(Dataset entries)
┌──
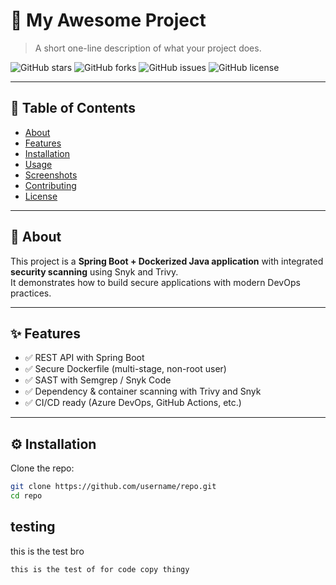 # 🚀 My Awesome Project

> A short one-line description of what your project does.

![GitHub stars](https://img.shields.io/github/stars/username/repo?style=social)
![GitHub forks](https://img.shields.io/github/forks/username/repo?style=social)
![GitHub issues](https://img.shields.io/github/issues/username/repo)
![GitHub license](https://img.shields.io/github/license/username/repo)

---

## 📖 Table of Contents
- [About](#about)
- [Features](#features)
- [Installation](#installation)
- [Usage](#usage)
- [Screenshots](#screenshots)
- [Contributing](#contributing)
- [License](#license)

---

## 🧐 About
This project is a **Spring Boot + Dockerized Java application** with integrated **security scanning** using Snyk and Trivy.  
It demonstrates how to build secure applications with modern DevOps practices.  

---

## ✨ Features
- ✅ REST API with Spring Boot  
- ✅ Secure Dockerfile (multi-stage, non-root user)  
- ✅ SAST with Semgrep / Snyk Code  
- ✅ Dependency & container scanning with Trivy and Snyk  
- ✅ CI/CD ready (Azure DevOps, GitHub Actions, etc.)  

---

## ⚙️ Installation
Clone the repo:
```bash
git clone https://github.com/username/repo.git
cd repo

```


## testing
this is the test bro 
```bash
this is the test of for code copy thingy

```
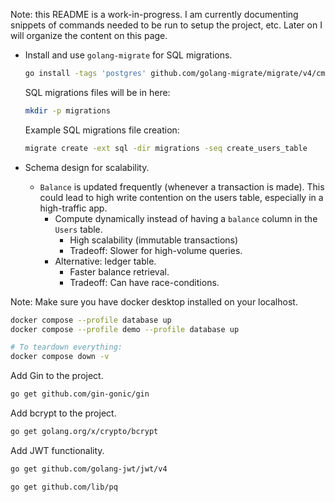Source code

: 
Note: this README is a work-in-progress. I am currently documenting snippets of commands needed to be run to setup the project, etc. Later on I will organize the content on this page.




* Install and use `golang-migrate` for SQL migrations.
    ```bash 
    go install -tags 'postgres' github.com/golang-migrate/migrate/v4/cmd/migrate@latest
    ```
  
    SQL migrations files will be in here:
    ```sh 
    mkdir -p migrations
    ```  

    Example SQL migrations file creation:
    ```sh 
    migrate create -ext sql -dir migrations -seq create_users_table
    ```
  

* Schema design for scalability.
  * `Balance` is updated frequently (whenever a transaction is made).
    This could lead to high write contention on the users table, especially in a high-traffic app.
    * Compute dynamically instead of having a `balance` column in the `Users` table.
      * High scalability (immutable transactions)
      * Tradeoff: Slower for high-volume queries.
    * Alternative: ledger table.
      * Faster balance retrieval.
      * Tradeoff: Can have race-conditions.



Note: Make sure you have docker desktop installed on your localhost. 
```sh 
docker compose --profile database up
docker compose --profile demo --profile database up

# To teardown everything:
docker compose down -v
```



Add Gin to the project.
```sh 
go get github.com/gin-gonic/gin
```

Add bcrypt to the project.
```sh 
go get golang.org/x/crypto/bcrypt
```

Add JWT functionality.
```sh 
go get github.com/golang-jwt/jwt/v4
```

```sh 
go get github.com/lib/pq
```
└──
■ **Exercise brief**: Once you reach the line that contains "Add Gin to the project.", print it and every line after it exactly as written, stopping at the last line of the records and adding nothing.

■ **Your solution**:
Add Gin to the project.
```sh 
go get github.com/gin-gonic/gin
```

Add bcrypt to the project.
```sh 
go get golang.org/x/crypto/bcrypt
```

Add JWT functionality.
```sh 
go get github.com/golang-jwt/jwt/v4
```

```sh 
go get github.com/lib/pq
```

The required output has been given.